The Army of Ohio, led by John Schofield, expended 5,000 Colt cartridges during the campaign. In June, the 12th Kentucky Infantry of Schofield’s command had 112 Colt rifles, plus Springfield rifle-muskets. In Sherman’s march to capture Atlanta, between May 4 and September 8, 1864, the 200 Colt rifles in the two commands (Thomas’ and Schofield’s) fired only 15,760 Colt rifle cartridges.
The 3rd Massachusetts Heavy Artillery was formed in August 1864 for duty in the nation’s capital. The unit was part of the force that reinforced the Washington defenses, performed garrison duty north of the Potomac River, and was issued 120 Colt revolving rifles, plus Springfield rifle-muskets. One cavalry regiment with Colt rifles in early 1865 was the 1st Mississippi (U.S.) Mounted Rifles. The Mounted Rifles was part of Grierson’s Raid against the Mobile and Ohio Railroad in January 1865. After returning from the raid, Capt. C. Bowman stated that all 168 Colt rifles of the 1st Mississippi Mounted Rifles were unserviceable, and the Colts were turned in for Sharps carbines.

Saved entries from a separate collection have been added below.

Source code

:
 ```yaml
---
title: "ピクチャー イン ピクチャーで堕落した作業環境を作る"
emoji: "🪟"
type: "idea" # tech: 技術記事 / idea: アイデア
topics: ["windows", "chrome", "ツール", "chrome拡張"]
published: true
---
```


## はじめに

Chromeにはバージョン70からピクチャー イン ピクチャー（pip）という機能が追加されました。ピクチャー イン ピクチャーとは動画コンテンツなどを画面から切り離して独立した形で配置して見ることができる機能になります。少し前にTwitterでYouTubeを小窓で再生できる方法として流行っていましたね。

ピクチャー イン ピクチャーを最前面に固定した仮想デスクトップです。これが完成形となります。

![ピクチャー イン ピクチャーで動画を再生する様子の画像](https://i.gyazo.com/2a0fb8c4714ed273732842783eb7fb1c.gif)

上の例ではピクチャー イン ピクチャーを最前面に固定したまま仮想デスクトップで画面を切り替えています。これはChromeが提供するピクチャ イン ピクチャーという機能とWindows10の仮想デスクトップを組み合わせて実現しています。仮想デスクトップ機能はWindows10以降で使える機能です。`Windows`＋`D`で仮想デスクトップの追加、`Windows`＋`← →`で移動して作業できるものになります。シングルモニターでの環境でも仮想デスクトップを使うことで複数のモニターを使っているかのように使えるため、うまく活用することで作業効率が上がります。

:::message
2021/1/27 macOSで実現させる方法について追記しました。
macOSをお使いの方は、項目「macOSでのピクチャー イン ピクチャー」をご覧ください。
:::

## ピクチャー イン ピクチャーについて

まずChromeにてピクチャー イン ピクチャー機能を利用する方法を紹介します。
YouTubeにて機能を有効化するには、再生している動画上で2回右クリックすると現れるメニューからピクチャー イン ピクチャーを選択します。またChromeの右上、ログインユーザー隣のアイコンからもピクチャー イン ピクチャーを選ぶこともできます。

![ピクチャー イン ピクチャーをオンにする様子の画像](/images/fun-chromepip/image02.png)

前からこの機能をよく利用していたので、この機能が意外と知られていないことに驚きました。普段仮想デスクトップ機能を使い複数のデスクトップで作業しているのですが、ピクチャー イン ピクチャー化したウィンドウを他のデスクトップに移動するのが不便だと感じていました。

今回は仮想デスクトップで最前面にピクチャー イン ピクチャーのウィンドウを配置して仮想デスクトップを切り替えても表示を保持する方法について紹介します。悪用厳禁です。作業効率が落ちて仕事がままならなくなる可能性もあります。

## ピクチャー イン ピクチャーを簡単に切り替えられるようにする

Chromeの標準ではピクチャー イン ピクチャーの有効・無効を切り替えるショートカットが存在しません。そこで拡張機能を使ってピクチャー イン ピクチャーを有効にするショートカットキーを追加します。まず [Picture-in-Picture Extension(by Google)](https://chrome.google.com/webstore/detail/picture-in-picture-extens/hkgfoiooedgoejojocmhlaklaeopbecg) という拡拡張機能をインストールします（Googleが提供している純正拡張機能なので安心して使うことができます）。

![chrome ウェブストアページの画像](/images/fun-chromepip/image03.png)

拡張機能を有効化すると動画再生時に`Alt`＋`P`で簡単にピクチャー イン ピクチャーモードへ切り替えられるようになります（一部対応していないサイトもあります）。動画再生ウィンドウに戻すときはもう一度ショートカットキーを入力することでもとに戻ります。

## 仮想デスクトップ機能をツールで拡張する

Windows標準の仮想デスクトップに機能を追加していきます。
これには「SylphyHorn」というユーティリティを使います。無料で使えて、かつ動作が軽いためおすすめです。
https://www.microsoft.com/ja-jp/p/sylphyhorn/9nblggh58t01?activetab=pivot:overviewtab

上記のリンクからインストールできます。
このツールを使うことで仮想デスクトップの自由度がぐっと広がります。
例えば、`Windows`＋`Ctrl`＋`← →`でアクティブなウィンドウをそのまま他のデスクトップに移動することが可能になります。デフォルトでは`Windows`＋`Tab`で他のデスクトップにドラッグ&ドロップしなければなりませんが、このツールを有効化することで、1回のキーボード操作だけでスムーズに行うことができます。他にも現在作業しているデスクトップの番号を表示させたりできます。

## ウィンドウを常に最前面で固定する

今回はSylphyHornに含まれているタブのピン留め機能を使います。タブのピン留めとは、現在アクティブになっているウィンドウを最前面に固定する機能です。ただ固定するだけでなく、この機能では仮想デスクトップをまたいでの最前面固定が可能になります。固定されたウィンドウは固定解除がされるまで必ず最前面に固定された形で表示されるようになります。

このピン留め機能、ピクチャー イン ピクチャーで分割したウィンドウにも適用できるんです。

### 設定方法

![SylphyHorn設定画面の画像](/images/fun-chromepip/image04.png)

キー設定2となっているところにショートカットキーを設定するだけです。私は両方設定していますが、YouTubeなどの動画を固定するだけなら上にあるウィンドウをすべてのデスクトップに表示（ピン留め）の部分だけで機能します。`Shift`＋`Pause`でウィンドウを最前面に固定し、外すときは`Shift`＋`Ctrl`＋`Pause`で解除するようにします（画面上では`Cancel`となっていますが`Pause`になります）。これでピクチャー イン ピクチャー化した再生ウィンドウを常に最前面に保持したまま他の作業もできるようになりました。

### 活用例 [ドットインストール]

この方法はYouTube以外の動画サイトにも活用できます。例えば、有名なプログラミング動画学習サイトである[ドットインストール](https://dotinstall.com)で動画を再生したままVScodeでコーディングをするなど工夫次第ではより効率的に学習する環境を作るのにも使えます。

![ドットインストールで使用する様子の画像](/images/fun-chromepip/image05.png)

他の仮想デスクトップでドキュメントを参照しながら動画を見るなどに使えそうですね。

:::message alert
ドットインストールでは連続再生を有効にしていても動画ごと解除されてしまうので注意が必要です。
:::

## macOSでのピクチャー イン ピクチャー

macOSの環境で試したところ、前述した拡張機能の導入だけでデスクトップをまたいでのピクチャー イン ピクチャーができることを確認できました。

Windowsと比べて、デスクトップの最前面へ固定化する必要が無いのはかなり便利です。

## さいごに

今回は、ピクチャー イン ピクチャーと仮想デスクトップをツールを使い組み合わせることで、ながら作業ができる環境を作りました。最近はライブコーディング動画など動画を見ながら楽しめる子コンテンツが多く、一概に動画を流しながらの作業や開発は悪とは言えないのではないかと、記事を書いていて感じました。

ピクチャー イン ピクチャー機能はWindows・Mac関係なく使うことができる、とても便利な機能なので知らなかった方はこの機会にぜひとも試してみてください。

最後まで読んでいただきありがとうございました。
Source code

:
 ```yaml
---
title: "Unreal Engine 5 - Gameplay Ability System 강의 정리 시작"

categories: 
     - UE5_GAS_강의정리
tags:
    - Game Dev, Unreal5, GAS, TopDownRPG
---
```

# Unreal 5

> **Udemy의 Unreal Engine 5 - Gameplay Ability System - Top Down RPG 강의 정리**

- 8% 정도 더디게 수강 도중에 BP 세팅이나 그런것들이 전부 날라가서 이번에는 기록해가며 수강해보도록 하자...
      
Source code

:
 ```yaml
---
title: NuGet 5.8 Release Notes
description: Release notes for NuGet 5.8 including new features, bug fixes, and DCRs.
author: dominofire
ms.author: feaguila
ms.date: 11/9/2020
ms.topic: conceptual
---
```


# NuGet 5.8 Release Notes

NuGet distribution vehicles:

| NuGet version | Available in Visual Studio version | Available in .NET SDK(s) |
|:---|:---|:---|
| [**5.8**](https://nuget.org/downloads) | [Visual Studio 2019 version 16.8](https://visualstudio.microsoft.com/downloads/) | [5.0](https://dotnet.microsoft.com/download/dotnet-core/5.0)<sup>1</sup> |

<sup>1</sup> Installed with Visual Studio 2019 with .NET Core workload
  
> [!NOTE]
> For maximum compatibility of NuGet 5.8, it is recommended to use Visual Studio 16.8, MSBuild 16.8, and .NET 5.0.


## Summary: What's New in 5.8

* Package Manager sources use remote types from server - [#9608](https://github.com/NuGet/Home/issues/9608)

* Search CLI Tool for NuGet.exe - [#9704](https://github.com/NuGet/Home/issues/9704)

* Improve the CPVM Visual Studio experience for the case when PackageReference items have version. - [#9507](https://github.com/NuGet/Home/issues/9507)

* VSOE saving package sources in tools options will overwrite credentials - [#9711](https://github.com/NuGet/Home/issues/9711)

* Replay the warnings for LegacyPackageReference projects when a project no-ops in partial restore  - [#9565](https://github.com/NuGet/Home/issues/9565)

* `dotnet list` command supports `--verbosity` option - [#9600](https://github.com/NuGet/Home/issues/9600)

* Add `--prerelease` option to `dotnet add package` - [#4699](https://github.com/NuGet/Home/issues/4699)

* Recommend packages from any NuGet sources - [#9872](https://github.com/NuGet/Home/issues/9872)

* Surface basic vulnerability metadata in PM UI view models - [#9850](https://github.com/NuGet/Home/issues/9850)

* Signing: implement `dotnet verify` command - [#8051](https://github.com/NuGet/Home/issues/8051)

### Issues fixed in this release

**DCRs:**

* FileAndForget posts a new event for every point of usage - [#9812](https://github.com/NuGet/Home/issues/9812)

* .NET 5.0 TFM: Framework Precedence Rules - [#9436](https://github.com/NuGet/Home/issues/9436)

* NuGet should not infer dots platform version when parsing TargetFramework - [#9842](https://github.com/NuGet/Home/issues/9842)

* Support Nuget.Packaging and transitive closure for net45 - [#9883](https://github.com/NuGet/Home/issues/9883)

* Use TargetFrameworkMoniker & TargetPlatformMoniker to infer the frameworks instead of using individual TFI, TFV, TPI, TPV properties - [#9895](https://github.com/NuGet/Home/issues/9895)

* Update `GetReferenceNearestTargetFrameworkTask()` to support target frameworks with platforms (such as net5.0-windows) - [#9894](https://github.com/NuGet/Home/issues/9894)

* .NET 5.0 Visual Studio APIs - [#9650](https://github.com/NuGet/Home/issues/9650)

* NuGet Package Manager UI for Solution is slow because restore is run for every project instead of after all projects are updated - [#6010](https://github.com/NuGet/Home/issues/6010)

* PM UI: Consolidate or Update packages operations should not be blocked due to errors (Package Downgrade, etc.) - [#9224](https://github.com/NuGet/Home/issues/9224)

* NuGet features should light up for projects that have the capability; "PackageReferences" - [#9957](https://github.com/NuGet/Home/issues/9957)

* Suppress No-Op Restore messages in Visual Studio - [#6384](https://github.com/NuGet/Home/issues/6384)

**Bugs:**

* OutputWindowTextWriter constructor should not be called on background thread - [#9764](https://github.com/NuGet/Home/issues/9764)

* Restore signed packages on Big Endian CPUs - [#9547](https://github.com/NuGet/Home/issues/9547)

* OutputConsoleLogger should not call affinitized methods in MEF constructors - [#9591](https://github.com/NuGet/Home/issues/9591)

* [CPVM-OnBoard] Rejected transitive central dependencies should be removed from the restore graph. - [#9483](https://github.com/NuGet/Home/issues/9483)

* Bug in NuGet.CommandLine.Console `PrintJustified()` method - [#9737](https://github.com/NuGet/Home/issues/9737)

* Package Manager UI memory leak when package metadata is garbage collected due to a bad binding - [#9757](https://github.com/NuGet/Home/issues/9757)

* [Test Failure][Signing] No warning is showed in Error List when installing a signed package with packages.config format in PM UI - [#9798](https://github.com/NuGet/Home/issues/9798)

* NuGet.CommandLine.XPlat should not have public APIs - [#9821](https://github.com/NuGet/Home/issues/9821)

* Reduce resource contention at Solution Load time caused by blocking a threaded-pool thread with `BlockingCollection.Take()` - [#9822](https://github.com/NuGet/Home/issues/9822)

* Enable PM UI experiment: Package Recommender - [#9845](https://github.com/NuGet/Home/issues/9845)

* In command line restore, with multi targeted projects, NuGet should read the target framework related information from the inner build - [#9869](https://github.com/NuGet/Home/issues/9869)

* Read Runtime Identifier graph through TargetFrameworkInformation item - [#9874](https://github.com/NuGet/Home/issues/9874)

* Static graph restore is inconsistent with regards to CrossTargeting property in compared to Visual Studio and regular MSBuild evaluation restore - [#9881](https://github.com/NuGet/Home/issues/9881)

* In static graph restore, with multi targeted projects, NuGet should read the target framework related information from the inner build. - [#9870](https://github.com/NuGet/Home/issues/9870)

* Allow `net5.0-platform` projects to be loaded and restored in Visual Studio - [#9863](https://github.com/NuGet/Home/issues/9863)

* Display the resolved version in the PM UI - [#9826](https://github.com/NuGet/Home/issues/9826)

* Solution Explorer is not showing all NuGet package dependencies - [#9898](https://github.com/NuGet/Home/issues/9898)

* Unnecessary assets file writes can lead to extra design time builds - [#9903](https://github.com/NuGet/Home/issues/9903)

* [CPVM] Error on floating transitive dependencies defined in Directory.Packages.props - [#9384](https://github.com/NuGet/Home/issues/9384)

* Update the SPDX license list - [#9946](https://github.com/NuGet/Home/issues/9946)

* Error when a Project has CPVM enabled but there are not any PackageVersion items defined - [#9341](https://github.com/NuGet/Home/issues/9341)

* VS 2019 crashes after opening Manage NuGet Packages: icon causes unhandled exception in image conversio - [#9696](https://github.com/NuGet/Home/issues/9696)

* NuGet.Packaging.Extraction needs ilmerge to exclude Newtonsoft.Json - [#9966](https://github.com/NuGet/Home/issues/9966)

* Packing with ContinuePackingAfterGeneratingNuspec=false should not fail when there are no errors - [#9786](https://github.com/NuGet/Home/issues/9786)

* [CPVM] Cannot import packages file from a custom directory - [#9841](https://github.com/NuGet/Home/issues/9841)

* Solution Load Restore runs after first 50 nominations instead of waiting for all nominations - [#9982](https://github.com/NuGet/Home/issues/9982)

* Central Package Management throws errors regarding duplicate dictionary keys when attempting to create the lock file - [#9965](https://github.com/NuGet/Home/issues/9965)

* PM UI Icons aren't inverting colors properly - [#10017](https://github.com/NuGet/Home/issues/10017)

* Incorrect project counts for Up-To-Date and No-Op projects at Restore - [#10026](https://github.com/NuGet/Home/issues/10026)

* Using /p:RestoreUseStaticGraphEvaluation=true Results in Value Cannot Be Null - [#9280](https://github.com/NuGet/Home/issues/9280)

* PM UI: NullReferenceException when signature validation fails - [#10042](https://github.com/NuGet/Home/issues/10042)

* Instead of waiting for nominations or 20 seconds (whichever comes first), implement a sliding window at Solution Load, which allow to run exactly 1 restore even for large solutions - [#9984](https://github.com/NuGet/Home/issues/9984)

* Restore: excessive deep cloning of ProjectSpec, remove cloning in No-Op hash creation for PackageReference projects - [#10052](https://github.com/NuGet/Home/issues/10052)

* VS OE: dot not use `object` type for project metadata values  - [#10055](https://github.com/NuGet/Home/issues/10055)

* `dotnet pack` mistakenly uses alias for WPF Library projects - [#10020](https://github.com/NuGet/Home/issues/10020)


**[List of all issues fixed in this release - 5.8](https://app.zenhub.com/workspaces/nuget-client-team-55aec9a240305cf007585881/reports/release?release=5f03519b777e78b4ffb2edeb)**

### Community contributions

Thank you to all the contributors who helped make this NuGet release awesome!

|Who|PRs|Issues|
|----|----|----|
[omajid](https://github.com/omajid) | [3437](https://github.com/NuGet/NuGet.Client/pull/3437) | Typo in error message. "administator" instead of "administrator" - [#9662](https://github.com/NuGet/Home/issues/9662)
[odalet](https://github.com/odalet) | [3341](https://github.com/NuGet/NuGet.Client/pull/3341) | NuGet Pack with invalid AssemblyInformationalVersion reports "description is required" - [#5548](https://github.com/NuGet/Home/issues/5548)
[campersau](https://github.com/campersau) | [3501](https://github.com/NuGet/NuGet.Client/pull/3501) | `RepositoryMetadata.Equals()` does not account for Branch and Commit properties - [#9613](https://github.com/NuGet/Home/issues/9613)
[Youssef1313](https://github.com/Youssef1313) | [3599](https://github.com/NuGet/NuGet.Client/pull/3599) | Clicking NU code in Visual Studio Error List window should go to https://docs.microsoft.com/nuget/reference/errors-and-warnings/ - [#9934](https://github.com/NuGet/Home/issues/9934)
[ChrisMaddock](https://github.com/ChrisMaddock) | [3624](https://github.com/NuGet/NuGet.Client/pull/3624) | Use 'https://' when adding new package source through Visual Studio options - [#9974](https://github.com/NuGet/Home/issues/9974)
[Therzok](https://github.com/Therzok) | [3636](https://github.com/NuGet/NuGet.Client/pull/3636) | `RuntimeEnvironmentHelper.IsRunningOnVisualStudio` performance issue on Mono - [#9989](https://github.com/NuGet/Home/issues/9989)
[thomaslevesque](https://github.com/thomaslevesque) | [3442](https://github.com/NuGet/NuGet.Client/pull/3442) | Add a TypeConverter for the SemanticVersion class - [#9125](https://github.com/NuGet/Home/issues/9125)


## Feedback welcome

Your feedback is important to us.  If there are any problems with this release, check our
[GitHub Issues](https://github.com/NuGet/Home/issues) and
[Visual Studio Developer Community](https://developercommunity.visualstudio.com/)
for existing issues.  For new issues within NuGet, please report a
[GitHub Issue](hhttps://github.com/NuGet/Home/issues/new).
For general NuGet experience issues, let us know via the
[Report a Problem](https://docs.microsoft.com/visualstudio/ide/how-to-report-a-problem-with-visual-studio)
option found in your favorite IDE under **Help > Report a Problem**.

At war’s end, 305 Colt rifles were taken home. In the period after the war, they were sent into storage, since their useful military life had come to an end. As of May 1866, the St. Louis Arsenal reflected 105 serviceable Colt rifles on hand, plus an additional 885 rifles in need of repair—an ignominious end for a rifle that saw service from the beginning to the end of the Civil War.